Ben, I have read through the article linked and it has given me some thoughts on how to approach the initial conditions problem; namely, instead of using the initial conditions from far off we use the impact parameter (b, say) as an initial condition starting close to the black hole. I tried to implement their code given but it didn't quite work for me in Matlab.

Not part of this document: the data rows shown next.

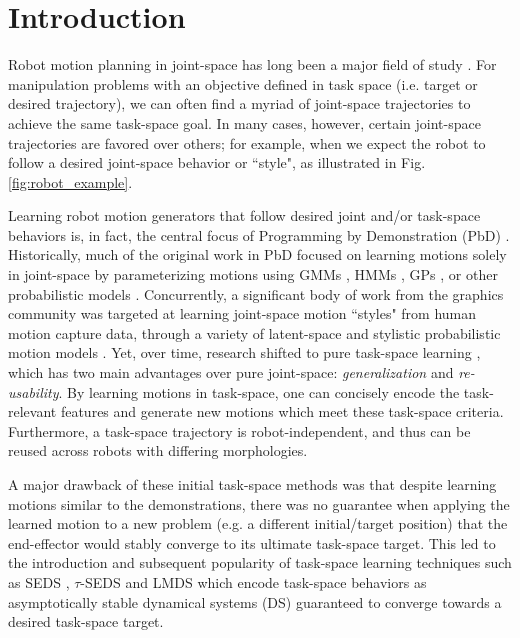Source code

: \documentclass[letterpaper, 10 pt, conference,fleqn]{ieeeconf}
\begin{document}



\IEEEpeerreviewmaketitle
\section{Introduction}
\label{sec:intro}
Robot motion planning in joint-space has long been a major field of study \cite{kelly2006control}. For manipulation problems with an objective defined in task space (i.e. target or desired trajectory), we can often find a myriad of joint-space trajectories to achieve the same task-space goal. In many cases, however, certain joint-space trajectories are favored over others; for example, when we expect the robot to follow a desired joint-space behavior or ``style", as illustrated in Fig. \ref{fig:robot_example}. 

Learning robot motion generators that follow desired joint and/or task-space behaviors is, in fact, the central focus of Programming by Demonstration (PbD) \cite{billard2008robot} \cite{Argall:RAS:2009}. Historically, much of the original work in PbD focused on learning motions solely in joint-space by parameterizing motions using GMMs \cite{Calinon:HRI:2007}, HMMs \cite{Garrido:Neuro:2015}, GPs \cite{Shon:HUM:2005}, or other probabilistic models \cite{Schaal:IROS:2003,Schaal:AI:2002}. Concurrently, a significant body of work from the graphics community was targeted at learning joint-space motion ``styles" from human motion capture data, through a variety of latent-space and stylistic probabilistic motion models \cite{gielniak2010stylized,grochow2004style}. Yet, over time, research shifted to pure task-space learning \cite{Pastor:ICRA:2009,Gribovskaya:IJRR:2011,Calinon:ISR:2015}, which has two main advantages over pure joint-space: \textit{generalization} and \textit{re-usability}. By learning motions in task-space, one can concisely encode the task-relevant features and generate new motions which meet these task-space criteria. Furthermore, a task-space trajectory is robot-independent, and thus can be reused across robots with differing morphologies.

A major drawback of these initial task-space methods was that despite learning motions similar to the demonstrations, there was no guarantee when applying the learned motion to a new problem (e.g. a different initial/target position) that the end-effector would stably converge to its ultimate task-space target. This led to the introduction and subsequent popularity of task-space learning techniques such as SEDS \cite{khansari2011learning}, $\tau$-SEDS \cite{Neumann:RAS:2015}  and LMDS \cite{Kronander:RAS:2015} which encode task-space behaviors as asymptotically stable dynamical systems (DS) guaranteed to converge towards a desired task-space target.
\end{document}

Bill, I had a look through your suggestion. The idea is interesting. For the first constant of integration we can deduce C=E^2/L^2=1/b^2. Now as for the numerical integration, I'm trying to work out the limits of integration for u. Since we start from far off and end far away, it seems like we should u=0 and u=0 for the two limits but of course that's nonsense. I thought about taking one of the limits as 1/b 1/distance of closest approach. However what puzzles me is that as we increase b, the numerical value for the integration gets larger which is counter intuitive as we expect less deflection for a larger b.

 

[pervect]

It sounds like you are doing what MTW does in exercise 25.24 pg 679 - except for an extraneous M in your equation

MTW defines u = M/r, and u_b = M/b, and the equations of motion for an infalling light ray are then

(du/dphi)^2 + (1-2u)u^2 = u_b ^2

Differentiating this with respect to phi, one gets

2 (du/dphi) (d^2 u / dphi^2) + 2u (du/dphi) -6u^2 (du/dphi) = 0, or

(d^2 u / dphi^2) + u = 3 u^2

which is your equation - except for that pesky M. You are correct to note u(phi) starts out at zero when phi has its initial value (probably easiest to take that initial value as zero), this corresponds to r=infinity, and ends up there too.

The impact parameter is given by the first, undifferentiated equation simply as

(du/phi) = u_b = M/b, evaluated at u=0, using MTW's notation.

I don't know what to do about your extra "M".

 

[tcw]

Thanks pervect, your post has helped me out. For the initial conditions in my original numerical integration, it turns out using 2M/b for (du/dphi) works.